Politico, the hyper-fast online news outlet, recently conveyed this message to the press corps from a highly placed member of the Mitt Romney campaign team:

“There is a keen awareness in the party, particularly among fund raisers and elected officials, that [Rick] Santorum is playing to hurt Romney so that Romney loses. Santorum sees himself as the nominee in 2016, and he’s playing a 2016 game. You wouldn’t continue to rip at Romney and tear at Romney and try to damage Romney if you were playing the normal, second-place game.”

Santorum may or may not be playing a “normal” game. But this not-so-subtle message from team Romney (Santorum is damaging the Republican party’s general election chances for his own selfish ends) is a near-textbook example of a normal, though often overlooked, aspect of presidential nomination contests. Call it “exit talk.”

Exit talk happens when candidates or their surrogates call on their opponents either explicitly or implicitly to get out of the race. For candidates such as Romney who’ve had a shaky claim to the frontrunner label, there are obvious reasons for this kind of rhetoric though the Republican party hasn’t seen exit talk this pointed since 1976, when the Gerald Ford campaign initiated a full court press against the “insurgent” candidacy of Ronald Reagan.
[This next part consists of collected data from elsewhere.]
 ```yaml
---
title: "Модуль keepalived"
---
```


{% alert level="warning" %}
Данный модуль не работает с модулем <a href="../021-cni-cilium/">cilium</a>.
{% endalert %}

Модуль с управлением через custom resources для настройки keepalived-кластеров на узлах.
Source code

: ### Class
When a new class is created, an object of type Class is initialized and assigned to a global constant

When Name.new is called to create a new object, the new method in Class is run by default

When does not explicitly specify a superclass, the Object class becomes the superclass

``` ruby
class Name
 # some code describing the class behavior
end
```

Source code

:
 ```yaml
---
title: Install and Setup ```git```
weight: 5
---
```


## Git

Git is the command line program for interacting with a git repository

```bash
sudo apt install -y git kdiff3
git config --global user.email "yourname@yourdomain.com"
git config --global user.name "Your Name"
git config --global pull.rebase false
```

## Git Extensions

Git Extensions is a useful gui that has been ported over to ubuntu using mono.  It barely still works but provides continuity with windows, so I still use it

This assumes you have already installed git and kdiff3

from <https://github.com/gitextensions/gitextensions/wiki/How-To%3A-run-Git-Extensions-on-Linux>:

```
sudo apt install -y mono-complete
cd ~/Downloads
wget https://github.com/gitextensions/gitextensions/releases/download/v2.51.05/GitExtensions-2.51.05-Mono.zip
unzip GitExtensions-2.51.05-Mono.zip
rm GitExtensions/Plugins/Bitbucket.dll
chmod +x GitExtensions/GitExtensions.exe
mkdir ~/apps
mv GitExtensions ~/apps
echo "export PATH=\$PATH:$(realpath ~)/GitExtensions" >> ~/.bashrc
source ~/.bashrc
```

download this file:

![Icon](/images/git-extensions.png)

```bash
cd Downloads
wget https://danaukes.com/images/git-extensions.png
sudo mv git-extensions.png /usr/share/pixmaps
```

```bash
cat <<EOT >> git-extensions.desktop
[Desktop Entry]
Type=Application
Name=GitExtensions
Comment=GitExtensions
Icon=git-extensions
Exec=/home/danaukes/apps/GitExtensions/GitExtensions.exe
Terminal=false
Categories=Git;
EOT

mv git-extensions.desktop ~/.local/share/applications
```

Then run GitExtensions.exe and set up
In that race, the governor of Michigan, the state’s party chairman, and the National Conference of Republican Mayors all issued public statements urging Reagan to quit after he was defeated in the Illinois primary, and the New York Times carried successive headlines featuring Republican leaders’ urgings for “party unity.” (The Times also featured the trailing candidate’s spirited rebuttal: “Reagan Suggests Ford Quit the Race.”) As this example illustrates, party leaders, anxious to position their party as strongly as possible for the general election, also sometimes wield the velvet cudgel of exit talk.

Exit talk also happens when the media often reporting unattributed chatter they hear from campaign staff raise questions about when or whether a candidate will exit.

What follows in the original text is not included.